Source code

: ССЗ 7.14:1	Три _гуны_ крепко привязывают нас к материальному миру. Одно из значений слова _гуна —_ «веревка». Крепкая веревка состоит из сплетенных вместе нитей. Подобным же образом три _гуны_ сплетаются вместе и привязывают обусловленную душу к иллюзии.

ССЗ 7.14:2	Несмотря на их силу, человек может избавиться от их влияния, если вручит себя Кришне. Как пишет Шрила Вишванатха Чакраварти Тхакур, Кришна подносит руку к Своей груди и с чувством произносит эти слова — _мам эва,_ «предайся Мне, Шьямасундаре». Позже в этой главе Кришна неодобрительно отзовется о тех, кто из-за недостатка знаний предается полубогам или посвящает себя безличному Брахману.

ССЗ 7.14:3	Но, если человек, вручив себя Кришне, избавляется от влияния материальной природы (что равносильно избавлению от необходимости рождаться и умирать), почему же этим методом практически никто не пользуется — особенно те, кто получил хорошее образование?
---
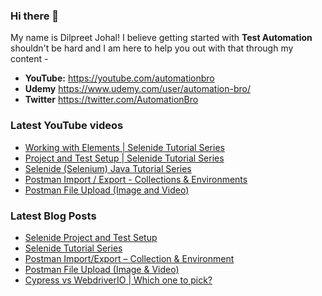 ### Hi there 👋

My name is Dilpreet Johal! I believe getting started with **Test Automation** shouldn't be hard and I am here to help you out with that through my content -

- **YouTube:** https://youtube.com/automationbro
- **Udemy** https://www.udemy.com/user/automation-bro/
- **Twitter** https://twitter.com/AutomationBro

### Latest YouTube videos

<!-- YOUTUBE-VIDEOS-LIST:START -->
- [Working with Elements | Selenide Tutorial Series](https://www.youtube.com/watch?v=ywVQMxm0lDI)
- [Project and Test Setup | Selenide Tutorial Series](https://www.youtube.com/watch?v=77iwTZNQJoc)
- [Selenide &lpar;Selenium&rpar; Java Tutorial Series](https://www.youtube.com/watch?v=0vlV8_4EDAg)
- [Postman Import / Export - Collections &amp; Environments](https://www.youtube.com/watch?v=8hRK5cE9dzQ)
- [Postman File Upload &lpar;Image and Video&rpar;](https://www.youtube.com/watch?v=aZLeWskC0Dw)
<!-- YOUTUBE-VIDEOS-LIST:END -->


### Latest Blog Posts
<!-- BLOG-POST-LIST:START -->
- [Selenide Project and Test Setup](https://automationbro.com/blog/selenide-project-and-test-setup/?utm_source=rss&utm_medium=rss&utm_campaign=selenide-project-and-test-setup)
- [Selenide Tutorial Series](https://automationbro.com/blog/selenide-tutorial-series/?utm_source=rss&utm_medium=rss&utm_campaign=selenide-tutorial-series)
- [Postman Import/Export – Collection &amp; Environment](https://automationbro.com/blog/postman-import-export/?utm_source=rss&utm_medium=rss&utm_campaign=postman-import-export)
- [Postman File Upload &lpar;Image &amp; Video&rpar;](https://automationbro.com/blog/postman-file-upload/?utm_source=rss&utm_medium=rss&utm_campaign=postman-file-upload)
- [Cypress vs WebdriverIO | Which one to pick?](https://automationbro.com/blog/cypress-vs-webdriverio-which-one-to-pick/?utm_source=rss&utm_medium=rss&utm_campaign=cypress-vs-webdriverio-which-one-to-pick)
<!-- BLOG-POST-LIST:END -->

ASSIGNMENT » Show all lines in the entries above where the string "слова" appears.

ANSWER TO THIS TASK »
: ССЗ 7.14:1	Три _гуны_ крепко привязывают нас к материальному миру. Одно из значений слова _гуна —_ «веревка». Крепкая веревка состоит из сплетенных вместе нитей. Подобным же образом три _гуны_ сплетаются вместе и привязывают обусловленную душу к иллюзии.
ССЗ 7.14:2	Несмотря на их силу, человек может избавиться от их влияния, если вручит себя Кришне. Как пишет Шрила Вишванатха Чакраварти Тхакур, Кришна подносит руку к Своей груди и с чувством произносит эти слова — _мам эва,_ «предайся Мне, Шьямасундаре». Позже в этой главе Кришна неодобрительно отзовется о тех, кто из-за недостатка знаний предается полубогам или посвящает себя безличному Брахману.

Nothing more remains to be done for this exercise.